During an engagement with the media earlier today (Friday), Lowenfield said that the electoral machinery would need at least 148 days before it is fully ready to host the constitutionally mandated elections triggered by the no-confidence motion against the APNU/AFC Government on December 21.
Lowenfield said he is flatfooted since GECOM’s Commissioners are still in deliberation.
“The Secretariat went to Commissioners and asked if to move me into a mode, but they just don’t say anything to the secretariat, I am flatfooted now. When those issues are before the board, the Chairman guides but there is usually a deliberation… they say move but then the discussions go on and on…I know that they are commissioners who are ready to move, as a matter of fact, but their needs to be unison at the part of the Commission, and I can’t really speak for them at all” Lowingfield said.
“Today is the 8th of January. You haven’t said anything to me yet. If you communicate to me, I move,” Lowenfield said.
When questioned about extracting the list of eligible voters from the National Register of Registrants, Lowenfield explained that doing so would cause many young voters to be unable vote.
Deputy Chief Elections Officer, Roxanne Myers said if elections were to be held in March, then nomination day would have had to be by the end of January.
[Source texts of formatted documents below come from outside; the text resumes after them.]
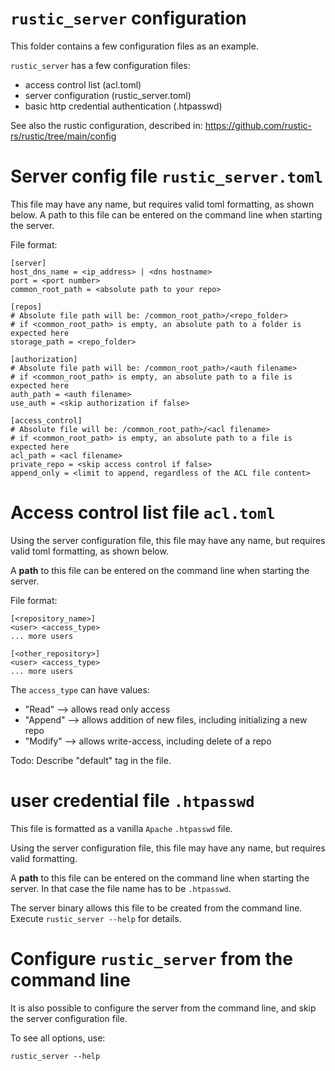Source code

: # `rustic_server` configuration

This folder contains a few configuration files as an example.

`rustic_server` has a few configuration files:

- access control list (acl.toml)
- server configuration (rustic_server.toml)
- basic http credential authentication (.htpasswd)

See also the rustic configuration, described in:
<https://github.com/rustic-rs/rustic/tree/main/config>

# Server config file `rustic_server.toml`

This file may have any name, but requires valid toml formatting, as shown below.
A path to this file can be entered on the command line when starting the server.

File format:

```
[server]
host_dns_name = <ip_address> | <dns hostname>
port = <port number>
common_root_path = <absolute path to your repo>

[repos]
# Absolute file path will be: /common_root_path>/<repo_folder>
# if <common_root_path> is empty, an absolute path to a folder is expected here 
storage_path = <repo_folder>

[authorization]
# Absolute file path will be: /common_root_path>/<auth filename>
# if <common_root_path> is empty, an absolute path to a file is expected here 
auth_path = <auth filename>
use_auth = <skip authorization if false>

[access_control]
# Absolute file will be: /common_root_path>/<acl filename>
# if <common_root_path> is empty, an absolute path to a file is expected here
acl_path = <acl filename>
private_repo = <skip access control if false>
append_only = <limit to append, regardless of the ACL file content>
```

# Access control list file `acl.toml`

Using the server configuration file, this file may have any name, but requires
valid toml formatting, as shown below.

A **path** to this file can be entered on the command line when starting the
server.

File format:

```
[<repository_name>]
<user> <access_type>
... more users

[<other_repository>]
<user> <access_type>
... more users
```

The `access_type` can have values:

- "Read" --> allows read only access
- "Append" --> allows addition of new files, including initializing a new repo
- "Modify" --> allows write-access, including delete of a repo

Todo: Describe "default" tag in the file.

# user credential file `.htpasswd`

This file is formatted as a vanilla `Apache` `.htpasswd` file.

Using the server configuration file, this file may have any name, but requires
valid formatting.

A **path** to this file can be entered on the command line when starting the
server. In that case the file name has to be `.htpasswd`.

The server binary allows this file to be created from the command line. Execute
`rustic_server --help` for details.

# Configure `rustic_server` from the command line

It is also possible to configure the server from the command line, and skip the
server configuration file.

To see all options, use:

```
rustic_server --help
```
The Deputy CEO explained that it would take 148 days to prepare for elections. However if certain tasks are done concurrently – procurement of materials such as ballots, stamps and ink, along with other activities such as training of polling day staff – it would take roughly 105 days to prepare for the polls.
The CEO pointed out that the 148-day timeline is the earliest the Secretariat can run-off elections; this excludes the possibility of holding house to house registration, which Myers said could take at least nine months.
The parliamentary Opposition and other observers have accused the Government and GECOM of deliberately attempting to delay the holding of the constitutionally mandated elections.
The no-confidence vote was validated by the ruling by acting Chief Justice Roxane George, who declared that the motion was validly passed 33-32.
The complaint has been that GECOM was not forthcoming about its preparedness for the elections despite being mandated by the Constitution of Guyana to hold elections within three months of the passage of a no-confidence motion.
It was only a few days ago that United Nations Resident Coordinator Mikiko Tanaka urged Government to respect the Constitution.
Guyana’s Private Sector Commission had also previously called for GECOM to open up about its readiness for elections.
GECOM successfully ran the Local Government Elections in November 2018, less than three months ago.
The President of Guyana, according to the Constitution, has the power to dissolve Parliament and issue a date for elections.